Records from a dataset:
# # #

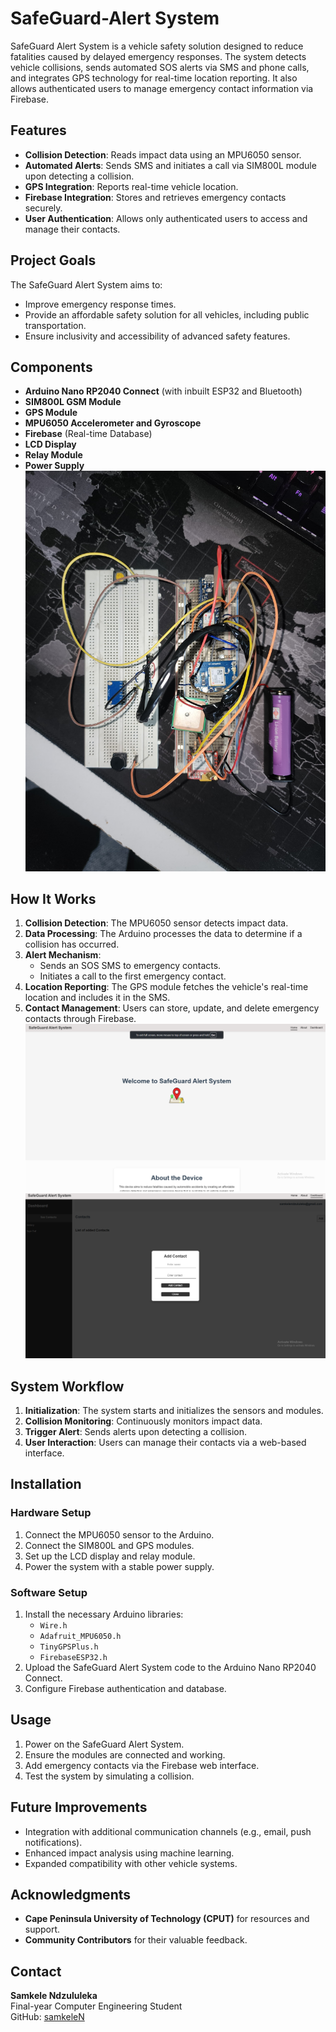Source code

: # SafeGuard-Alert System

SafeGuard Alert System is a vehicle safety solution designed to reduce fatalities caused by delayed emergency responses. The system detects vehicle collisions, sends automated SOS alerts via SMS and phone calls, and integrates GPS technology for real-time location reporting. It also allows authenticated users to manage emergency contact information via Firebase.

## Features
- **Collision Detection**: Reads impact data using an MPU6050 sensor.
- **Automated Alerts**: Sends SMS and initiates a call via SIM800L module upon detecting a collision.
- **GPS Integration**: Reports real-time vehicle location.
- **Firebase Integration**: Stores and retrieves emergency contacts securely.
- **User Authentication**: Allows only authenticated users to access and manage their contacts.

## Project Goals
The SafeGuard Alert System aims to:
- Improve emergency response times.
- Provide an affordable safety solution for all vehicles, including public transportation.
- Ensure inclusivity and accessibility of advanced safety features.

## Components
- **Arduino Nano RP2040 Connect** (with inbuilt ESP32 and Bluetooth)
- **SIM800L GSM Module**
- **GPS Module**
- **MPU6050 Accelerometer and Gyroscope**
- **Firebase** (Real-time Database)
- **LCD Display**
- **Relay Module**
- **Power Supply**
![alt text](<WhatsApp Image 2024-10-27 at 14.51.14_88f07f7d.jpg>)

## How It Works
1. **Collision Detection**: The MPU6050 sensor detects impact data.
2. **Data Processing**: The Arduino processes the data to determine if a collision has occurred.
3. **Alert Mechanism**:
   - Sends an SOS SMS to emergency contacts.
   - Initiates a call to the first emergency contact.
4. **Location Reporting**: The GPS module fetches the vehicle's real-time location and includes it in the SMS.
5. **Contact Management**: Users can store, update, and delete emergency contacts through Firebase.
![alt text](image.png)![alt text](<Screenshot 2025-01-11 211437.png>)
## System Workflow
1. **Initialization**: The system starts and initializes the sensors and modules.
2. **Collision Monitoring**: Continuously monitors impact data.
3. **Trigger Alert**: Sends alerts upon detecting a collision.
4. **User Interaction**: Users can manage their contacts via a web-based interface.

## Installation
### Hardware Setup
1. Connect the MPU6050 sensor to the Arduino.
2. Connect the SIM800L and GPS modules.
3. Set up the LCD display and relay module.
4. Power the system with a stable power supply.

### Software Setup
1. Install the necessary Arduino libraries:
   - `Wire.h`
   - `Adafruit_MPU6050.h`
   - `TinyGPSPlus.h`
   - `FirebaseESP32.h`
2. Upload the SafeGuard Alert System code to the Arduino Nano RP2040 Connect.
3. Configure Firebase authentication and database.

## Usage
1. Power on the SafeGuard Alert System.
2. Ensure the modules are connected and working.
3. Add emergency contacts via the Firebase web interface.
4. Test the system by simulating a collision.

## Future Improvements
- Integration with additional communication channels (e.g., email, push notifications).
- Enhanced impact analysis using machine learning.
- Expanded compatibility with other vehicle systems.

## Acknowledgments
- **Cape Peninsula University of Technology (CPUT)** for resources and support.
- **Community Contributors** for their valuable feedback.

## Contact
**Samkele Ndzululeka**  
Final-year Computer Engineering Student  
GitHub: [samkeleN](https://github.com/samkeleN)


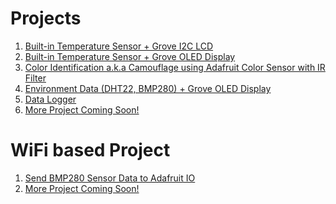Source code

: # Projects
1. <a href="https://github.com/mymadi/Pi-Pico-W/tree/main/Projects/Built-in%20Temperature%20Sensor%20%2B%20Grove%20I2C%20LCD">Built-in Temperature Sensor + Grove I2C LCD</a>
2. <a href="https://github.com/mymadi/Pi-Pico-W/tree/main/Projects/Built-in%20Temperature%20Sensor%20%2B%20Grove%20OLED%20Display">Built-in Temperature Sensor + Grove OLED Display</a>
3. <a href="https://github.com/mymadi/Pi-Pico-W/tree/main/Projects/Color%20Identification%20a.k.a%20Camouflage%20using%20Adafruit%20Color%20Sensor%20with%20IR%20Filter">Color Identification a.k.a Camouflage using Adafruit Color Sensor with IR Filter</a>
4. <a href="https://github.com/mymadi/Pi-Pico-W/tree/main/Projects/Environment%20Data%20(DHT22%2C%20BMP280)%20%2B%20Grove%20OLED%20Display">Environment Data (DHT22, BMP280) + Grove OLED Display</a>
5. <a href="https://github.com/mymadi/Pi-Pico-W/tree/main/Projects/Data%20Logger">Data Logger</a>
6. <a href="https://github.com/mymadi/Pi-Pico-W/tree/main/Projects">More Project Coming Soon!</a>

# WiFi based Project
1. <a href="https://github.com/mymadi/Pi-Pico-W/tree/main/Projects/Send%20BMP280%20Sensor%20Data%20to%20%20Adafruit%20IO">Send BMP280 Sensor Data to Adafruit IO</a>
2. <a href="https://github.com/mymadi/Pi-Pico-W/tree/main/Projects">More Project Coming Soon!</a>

# # #

__Assignment__: Return every entry above word for word, and include no images.

__Solution__:
Source code

: # SafeGuard-Alert System

SafeGuard Alert System is a vehicle safety solution designed to reduce fatalities caused by delayed emergency responses. The system detects vehicle collisions, sends automated SOS alerts via SMS and phone calls, and integrates GPS technology for real-time location reporting. It also allows authenticated users to manage emergency contact information via Firebase.

## Features
- **Collision Detection**: Reads impact data using an MPU6050 sensor.
- **Automated Alerts**: Sends SMS and initiates a call via SIM800L module upon detecting a collision.
- **GPS Integration**: Reports real-time vehicle location.
- **Firebase Integration**: Stores and retrieves emergency contacts securely.
- **User Authentication**: Allows only authenticated users to access and manage their contacts.

## Project Goals
The SafeGuard Alert System aims to:
- Improve emergency response times.
- Provide an affordable safety solution for all vehicles, including public transportation.
- Ensure inclusivity and accessibility of advanced safety features.

## Components
- **Arduino Nano RP2040 Connect** (with inbuilt ESP32 and Bluetooth)
- **SIM800L GSM Module**
- **GPS Module**
- **MPU6050 Accelerometer and Gyroscope**
- **Firebase** (Real-time Database)
- **LCD Display**
- **Relay Module**
- **Power Supply**
![alt text](<WhatsApp Image 2024-10-27 at 14.51.14_88f07f7d.jpg>)

## How It Works
1. **Collision Detection**: The MPU6050 sensor detects impact data.
2. **Data Processing**: The Arduino processes the data to determine if a collision has occurred.
3. **Alert Mechanism**:
   - Sends an SOS SMS to emergency contacts.
   - Initiates a call to the first emergency contact.
4. **Location Reporting**: The GPS module fetches the vehicle's real-time location and includes it in the SMS.
5. **Contact Management**: Users can store, update, and delete emergency contacts through Firebase.
![alt text](image.png)![alt text](<Screenshot 2025-01-11 211437.png>)
## System Workflow
1. **Initialization**: The system starts and initializes the sensors and modules.
2. **Collision Monitoring**: Continuously monitors impact data.
3. **Trigger Alert**: Sends alerts upon detecting a collision.
4. **User Interaction**: Users can manage their contacts via a web-based interface.

## Installation
### Hardware Setup
1. Connect the MPU6050 sensor to the Arduino.
2. Connect the SIM800L and GPS modules.
3. Set up the LCD display and relay module.
4. Power the system with a stable power supply.

### Software Setup
1. Install the necessary Arduino libraries:
   - `Wire.h`
   - `Adafruit_MPU6050.h`
   - `TinyGPSPlus.h`
   - `FirebaseESP32.h`
2. Upload the SafeGuard Alert System code to the Arduino Nano RP2040 Connect.
3. Configure Firebase authentication and database.

## Usage
1. Power on the SafeGuard Alert System.
2. Ensure the modules are connected and working.
3. Add emergency contacts via the Firebase web interface.
4. Test the system by simulating a collision.

## Future Improvements
- Integration with additional communication channels (e.g., email, push notifications).
- Enhanced impact analysis using machine learning.
- Expanded compatibility with other vehicle systems.

## Acknowledgments
- **Cape Peninsula University of Technology (CPUT)** for resources and support.
- **Community Contributors** for their valuable feedback.

## Contact
**Samkele Ndzululeka**  
Final-year Computer Engineering Student  
GitHub: [samkeleN](https://github.com/samkeleN)


Source code

: # Projects
1. <a href="https://github.com/mymadi/Pi-Pico-W/tree/main/Projects/Built-in%20Temperature%20Sensor%20%2B%20Grove%20I2C%20LCD">Built-in Temperature Sensor + Grove I2C LCD</a>
2. <a href="https://github.com/mymadi/Pi-Pico-W/tree/main/Projects/Built-in%20Temperature%20Sensor%20%2B%20Grove%20OLED%20Display">Built-in Temperature Sensor + Grove OLED Display</a>
3. <a href="https://github.com/mymadi/Pi-Pico-W/tree/main/Projects/Color%20Identification%20a.k.a%20Camouflage%20using%20Adafruit%20Color%20Sensor%20with%20IR%20Filter">Color Identification a.k.a Camouflage using Adafruit Color Sensor with IR Filter</a>
4. <a href="https://github.com/mymadi/Pi-Pico-W/tree/main/Projects/Environment%20Data%20(DHT22%2C%20BMP280)%20%2B%20Grove%20OLED%20Display">Environment Data (DHT22, BMP280) + Grove OLED Display</a>
5. <a href="https://github.com/mymadi/Pi-Pico-W/tree/main/Projects/Data%20Logger">Data Logger</a>
6. <a href="https://github.com/mymadi/Pi-Pico-W/tree/main/Projects">More Project Coming Soon!</a>

# WiFi based Project
1. <a href="https://github.com/mymadi/Pi-Pico-W/tree/main/Projects/Send%20BMP280%20Sensor%20Data%20to%20%20Adafruit%20IO">Send BMP280 Sensor Data to Adafruit IO</a>
2. <a href="https://github.com/mymadi/Pi-Pico-W/tree/main/Projects">More Project Coming Soon!</a>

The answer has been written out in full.